Task directions =
The answer is to be all of the data below, reproduced exactly.

Task material =

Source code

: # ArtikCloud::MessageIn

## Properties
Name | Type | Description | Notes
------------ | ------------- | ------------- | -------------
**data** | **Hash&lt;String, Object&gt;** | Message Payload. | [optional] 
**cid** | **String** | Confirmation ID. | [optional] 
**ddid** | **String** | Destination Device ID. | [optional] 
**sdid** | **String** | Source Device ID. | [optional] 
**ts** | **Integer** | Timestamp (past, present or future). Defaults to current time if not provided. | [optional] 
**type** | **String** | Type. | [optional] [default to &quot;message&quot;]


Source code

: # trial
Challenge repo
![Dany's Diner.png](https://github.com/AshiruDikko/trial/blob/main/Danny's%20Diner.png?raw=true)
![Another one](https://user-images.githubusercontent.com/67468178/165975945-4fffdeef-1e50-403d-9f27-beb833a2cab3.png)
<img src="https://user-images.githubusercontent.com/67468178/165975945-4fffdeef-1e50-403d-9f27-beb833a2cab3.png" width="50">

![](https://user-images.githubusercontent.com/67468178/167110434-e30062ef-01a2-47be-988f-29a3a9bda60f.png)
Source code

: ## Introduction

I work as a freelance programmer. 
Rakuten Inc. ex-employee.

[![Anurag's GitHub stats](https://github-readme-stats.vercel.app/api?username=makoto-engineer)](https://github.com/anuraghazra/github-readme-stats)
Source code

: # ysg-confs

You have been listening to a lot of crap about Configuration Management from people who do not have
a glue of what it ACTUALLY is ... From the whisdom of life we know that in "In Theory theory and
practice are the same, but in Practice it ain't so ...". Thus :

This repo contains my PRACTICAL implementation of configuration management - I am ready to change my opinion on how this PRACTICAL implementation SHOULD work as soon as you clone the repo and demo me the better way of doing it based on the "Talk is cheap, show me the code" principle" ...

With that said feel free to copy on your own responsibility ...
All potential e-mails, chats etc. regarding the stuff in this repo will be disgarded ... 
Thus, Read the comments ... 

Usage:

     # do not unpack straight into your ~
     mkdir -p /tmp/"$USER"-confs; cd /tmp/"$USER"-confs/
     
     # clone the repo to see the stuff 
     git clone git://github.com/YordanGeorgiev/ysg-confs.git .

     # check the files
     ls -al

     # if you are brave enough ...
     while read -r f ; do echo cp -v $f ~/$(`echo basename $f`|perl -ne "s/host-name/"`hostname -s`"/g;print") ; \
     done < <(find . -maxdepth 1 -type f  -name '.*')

Answer to this problem =
Source code

: # ArtikCloud::MessageIn

## Properties
Name | Type | Description | Notes
------------ | ------------- | ------------- | -------------
**data** | **Hash&lt;String, Object&gt;** | Message Payload. | [optional] 
**cid** | **String** | Confirmation ID. | [optional] 
**ddid** | **String** | Destination Device ID. | [optional] 
**sdid** | **String** | Source Device ID. | [optional] 
**ts** | **Integer** | Timestamp (past, present or future). Defaults to current time if not provided. | [optional] 
**type** | **String** | Type. | [optional] [default to &quot;message&quot;]


Source code

: # trial
Challenge repo
![Dany's Diner.png](https://github.com/AshiruDikko/trial/blob/main/Danny's%20Diner.png?raw=true)
![Another one](https://user-images.githubusercontent.com/67468178/165975945-4fffdeef-1e50-403d-9f27-beb833a2cab3.png)
<img src="https://user-images.githubusercontent.com/67468178/165975945-4fffdeef-1e50-403d-9f27-beb833a2cab3.png" width="50">

![](https://user-images.githubusercontent.com/67468178/167110434-e30062ef-01a2-47be-988f-29a3a9bda60f.png)
Source code

: ## Introduction

I work as a freelance programmer. 
Rakuten Inc. ex-employee.

[![Anurag's GitHub stats](https://github-readme-stats.vercel.app/api?username=makoto-engineer)](https://github.com/anuraghazra/github-readme-stats)
Source code

: # ysg-confs

You have been listening to a lot of crap about Configuration Management from people who do not have
a glue of what it ACTUALLY is ... From the whisdom of life we know that in "In Theory theory and
practice are the same, but in Practice it ain't so ...". Thus :

This repo contains my PRACTICAL implementation of configuration management - I am ready to change my opinion on how this PRACTICAL implementation SHOULD work as soon as you clone the repo and demo me the better way of doing it based on the "Talk is cheap, show me the code" principle" ...

With that said feel free to copy on your own responsibility ...
All potential e-mails, chats etc. regarding the stuff in this repo will be disgarded ... 
Thus, Read the comments ... 

Usage:

     # do not unpack straight into your ~
     mkdir -p /tmp/"$USER"-confs; cd /tmp/"$USER"-confs/
     
     # clone the repo to see the stuff 
     git clone git://github.com/YordanGeorgiev/ysg-confs.git .

     # check the files
     ls -al

     # if you are brave enough ...
     while read -r f ; do echo cp -v $f ~/$(`echo basename $f`|perl -ne "s/host-name/"`hostname -s`"/g;print") ; \
     done < <(find . -maxdepth 1 -type f  -name '.*')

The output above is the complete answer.